Die Wolke
- Author: Gudrun Pausewang
- Language: German
- Genre: Novel, Young adult literature
- Published: 1987
- Publisher: Ravensburger
- Awards: Deutscher Jugendliteraturpreis; Kurd Laßwitz Award; Deutscher Science Fiction Preis;
- ISBN: 978-3-473-35086-5

= Die Wolke =

1987 novel by Gudrun Pausewang

Die Wolke (lit. '"The Cloud"') is a German novel for young adults by German author Gudrun Pausewang, published in 1987. The story was written after the 1986 Chernobyl nuclear disaster in the Soviet Union (now Ukraine), with a 14-year-old girl having to deal with the consequences of a fictional similar disaster in Germany. It was translated into English by Patricia Crampton, published in 1997, as Fall-Out. Die Wolke, which received several awards, became a popular book for reading in class and was adapted for film and stage, has been regarded as Pausewang's signature work.

The book has been credited with shaping opposition to nuclear power in Germany.

== History ==
Pausewang wrote the novel Die Wolke in 1987, after the Chernobyl disaster when nuclear fallout rained down on much of Europe. She used information that the organisation "Ärzte gegen den Atomtod" (Physicians against nuclear death) had published at the end of the 1970s.

The novel was adapted as a film in 2006.

Pausewang wrote in 2011, after the Fukushima nuclear disaster, that she was determined to take her readers seriously regardless of age, and she wanted to warn of dangers of her time. Sales of Die Wolke surged again on that occasion.

==Awards==
In 1988, the book was awarded the Deutscher Jugendliteraturpreis, the Kurd Laßwitz Award and the Deutscher Science Fiction Preis in the category Best Novel. It soon became part of reading curriculum in many schools in Germany.

== Plot ==
The story deals with a Chernobyl-type nuclear disaster happening on German soil. The heroine of the story is a fourteen-year-old girl who flees the contaminating cloud of radiation and experiences the ensuing breakdown of social order.
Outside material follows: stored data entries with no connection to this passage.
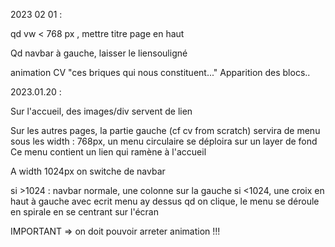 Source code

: 2023 02 01 :

qd vw < 768 px , mettre titre page en haut

Qd navbar à gauche, laisser le liensouligné

animation CV
"ces briques qui nous constituent..."
Apparition des blocs..


2023.01.20 :

Sur l'accueil, des images/div servent de lien

Sur les autres pages, la partie gauche (cf cv from scratch) servira de menu
sous les width : 768px, un menu circulaire se déploira sur un layer de fond
Ce menu contient un lien qui ramène à l'accueil

A width 1024px on switche de navbar

si >1024 : navbar normale, une colonne sur la gauche
si <1024, une croix en haut à gauche avec ecrit menu ay dessus
qd on clique, le menu se déroule en spirale en se centrant sur l'écran

IMPORTANT => on doit pouvoir arreter animation !!!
The story begins at school where Janna-Berta and the other students and teachers are alarmed of a nuclear accident in the vicinity. She returns home. Her younger brother Uli is alone because their parents are away and their grandparents are on vacation. Together, they flee by bicycle, because all of their neighbours have already left. As they travel, they experience chaos on the roads they bike. Uli collapses with his bicycle and is run over by a car and killed. Janna-Berta, in shock, is taken to the station in Bad Hersfeld. She wants to return to her brother to bury him, is contaminated by radiation, and collapses.
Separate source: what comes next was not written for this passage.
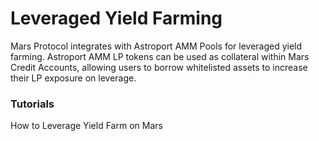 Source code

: # Leveraged Yield Farming

Mars Protocol integrates with Astroport AMM Pools for leveraged yield farming. Astroport AMM LP tokens can be used as collateral within Mars Credit Accounts, allowing users to borrow whitelisted assets to increase their LP exposure on leverage.

### Tutorials

​How to Leverage Yield Farm on Mars​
She wakes up in a provisional hospital in Herleshausen, where she witnesses the hardships of others. She learns of the extent of the disaster from television and a nurse. Her hair falls out. She makes a friend, Ayse, who later dies from radiation poisoning. Her aunt from Hamburg finds her and tells her that her parents and youngest brother, who had been with them, are dead. The news was intended to be kept secret.

Janna-Berta stays with an aunt, who is not responsive to the girl's needs and wants to return to normality as soon as possible. She moves to another aunt, Almut, who shows solidarity with the victims. When her hometown is no longer in an exclusion zone, she returns. On the way, she finds her brother's body and buries it. She also finds her grandparents at home. They have just returned from their vacation and cannot believe what has happened until she tells them the shocking truth.

== Editions ==
Die Wolke was first published by Maier, Ravensburg, in 1987, in the series Ravensburger junge Reihe (Ravensburg Young Series) ISBN 978-3-473-35086-5. Several editions followed shortly. A paperback version was issued as Ravensburger Taschenbuch in 2006 (ISBN 978-3-473-58240-2), and a Jubiläumsausgabe (anniversary edition), 25 years after the first edition, in 2012 (ISBN 978-3-473-54401-1).
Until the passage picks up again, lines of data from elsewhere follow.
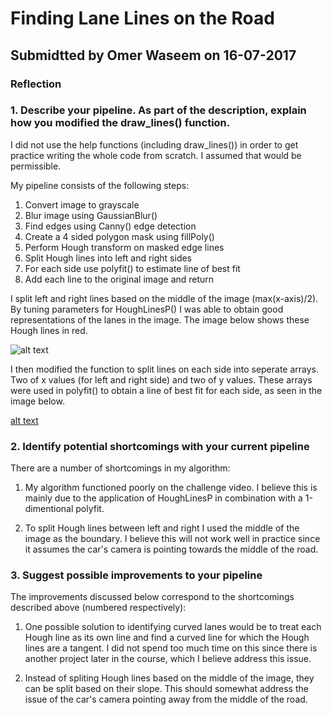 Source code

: # **Finding Lane Lines on the Road** 

## Submidtted by Omer Waseem on 16-07-2017

[//]: # (Image References)

[image1]: ./test_image_output/hough_lines/solidYellowCurve.jpg "Hough lines on solid yellow curve"

[image2]: ./test_image_output/polyfit_lines/solidYellowCurve.jpg "Polyfit lines on solid yellow curve"

### Reflection

### 1. Describe your pipeline. As part of the description, explain how you modified the draw_lines() function.

I did not use the help functions (including draw_lines()) in order to get practice writing the whole code from scratch. I assumed that would be permissible. 

My pipeline consists of the following steps:
1. Convert image to grayscale
2. Blur image using GaussianBlur()
3. Find edges using Canny() edge detection
4. Create a 4 sided polygon mask using fillPoly()
5. Perform Hough transform on masked edge lines
6. Split Hough lines into left and right sides
7. For each side use polyfit() to estimate line of best fit
8. Add each line to the original image and return

I split left and right lines based on the middle of the image (max(x-axis)/2). By tuning parameters for HoughLinesP() I was able to obtain good representations of the lanes in the image. The image below shows these Hough lines in red.

![alt text][image1]

I then modified the function to split lines on each side into seperate arrays. Two of x values (for left and right side) and two of y values. These arrays were used in polyfit() to obtain a line of best fit for each side, as seen in the image below.

[alt text][image2]


### 2. Identify potential shortcomings with your current pipeline

There are a number of shortcomings in my algorithm:

1) My algorithm functioned poorly on the challenge video. I believe this is mainly due to the application of HoughLinesP in combination with a 1-dimentional polyfit. 

2) To split Hough lines between left and right I used the middle of the image as the boundary. I believe this will not work well in practice since it assumes the car's camera is pointing towards the middle of the road.

### 3. Suggest possible improvements to your pipeline

The improvements discussed below correspond to the shortcomings described above (numbered respectively):

1) One possible solution to identifying curved lanes would be to treat each Hough line as its own line and find a curved line for which the Hough lines are a tangent. I did not spend too much time on this since there is another project later in the course, which I believe address this issue.

2) Instead of spliting Hough lines based on the middle of the image, they can be split based on their slope. This should somewhat address the issue of the car's camera pointing away from the middle of the road.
Die Wolke appeared as an audio book, and an audio play, both versions abbreviated and following the book freely. The audio book was published by Hörbuch Hamburg in 2011 (ISBN 978-3-86742-690-9). The audio play of around 48 minutes was published by Der Audio Verlag in 2012, (ISBN 978-3-86231-130-9).

== Film ==
Die Wolke was adapted as a film in 2006, directed by Gregor Schnitzler in the style of a disaster film. While the initial panic after the disaster is similar, the action is later focused on the relationship of two young people, Hannah (age 16 in the film, and played by Paula Kalenberg) and Elmar (played by Franz Dinda).

== Translations ==
Die Wolke was translated into English by Patricia Crampton and published in 1997 by Viking under the title Fall-Out.